Quelle, per esempio, che permisero la condanna a tre anni e mezzo di prigione di un imputato minore, S.B. Il PM lo accusò di “partecipazione a banda armata” perché frequentava un presunto “covo” di via Calmieri, a Milano. In realtà il “covo” era una sede del PDUP (partito non più esistente, ma allora perfettamente legale) messa a disposizione di un collettivo di quartiere. Successivamente il PM addebitò a S.B. anche il “concorso morale” negli omicidi Torregiani e Sabbadin. Un “pentito” di Prima Linea apparso nel 1982, Pietro Mutti, lo avrebbe udito pronunciare parole d’approvazione per i due delitti. Nient’altro. Tre anni e mezzo di prigione. Illegale? No, quando esiste nel codice (ed esiste solo in Italia) un reato di “concorso morale”.
A S.B. andò anche peggio. Portato in questura, uscì dagli interrogatori con un’otite traumatica e lesioni a un testicolo. Denunciò torture, ma il sostituto procuratore Marra sostenne che ciò non veniva confermato dagli agenti e dagli ufficiali di polizia. Carnevali affermò anche che ulteriori dodici denunce di tortura, causa di un duro intervento di Amnesty International contro la gestione italiana della giustizia, avrebbero fatto parte di un piano degli imputati per screditare la magistratura. In pratica, si sarebbero picchiati da soli.
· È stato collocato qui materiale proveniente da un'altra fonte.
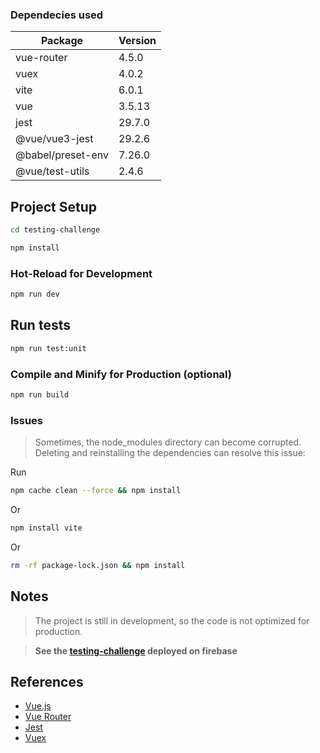 ### Dependecies used

| Package           | Version |
| ----------------- | ------- |
| vue-router        | 4.5.0   |
| vuex              | 4.0.2   |
| vite              | 6.0.1   |
| vue               | 3.5.13  |
| jest              | 29.7.0  |
| @vue/vue3-jest    | 29.2.6  |
| @babel/preset-env | 7.26.0  |
| @vue/test-utils   | 2.4.6   |

## Project Setup

```sh
cd testing-challenge
```

```sh
npm install
```

### Hot-Reload for Development

```sh
npm run dev
```

## Run tests

```sh
npm run test:unit
```

### Compile and Minify for Production (optional)

```sh
npm run build
```

### Issues

> Sometimes, the node_modules directory can become corrupted. Deleting and reinstalling the dependencies can resolve this issue:

Run

```sh
npm cache clean --force && npm install
```

Or

```sh
npm install vite
```

Or

```sh
rm -rf package-lock.json && npm install
```

## Notes

> The project is still in development, so the code is not optimized for production.

> **See the [testing-challenge](https://testing-challenge-dl.web.app/) deployed on firebase**

## References

- [Vue.js](https://vuejs.org/)
- [Vue Router](https://router.vuejs.org/)
- [Jest](https://jestjs.io/)
- [Vuex](https://vuex.vuejs.org/)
Ciò è quanto Antonio Spataro considera un uso “normale” della giustizia. “Normale” è forse anche il fatto che nel suo articolo annunci pressioni sui colleghi francesi, attraverso le associazioni internazionali dei magistrati, perché concedano l’estradizione di Battisti. Il concetto di “normalità” caro a Spataro, devo dire, non coincide col mio.
Ma torniamo a Battisti, uno dei tanti imputati del processo Torregiani. Si trova ormai in Messico quando un latitante dello stesso procedimento, il già citato Pietro Mutti (non dei PAC, ma di Prima Linea), viene finalmente catturato, e subito si pente. Solo ora Battisti, scagionato dall’omicidio Torregiani persino dal “pentito”, si trova a essere accusato di altri tre delitti, di alcuni ferimenti e di una sessantina di rapine. Non voglio anticipare troppo ciò che scriverò la settimana prossima; dico solo che si trova in buona compagnia. Assieme a lui, grazie alla loquacità del pentito, siede sul banco dei rei persino Yasser Arafat.
Mi limito a una domanda: avete finora trovato tracce di questa storia su qualche giornale italiano?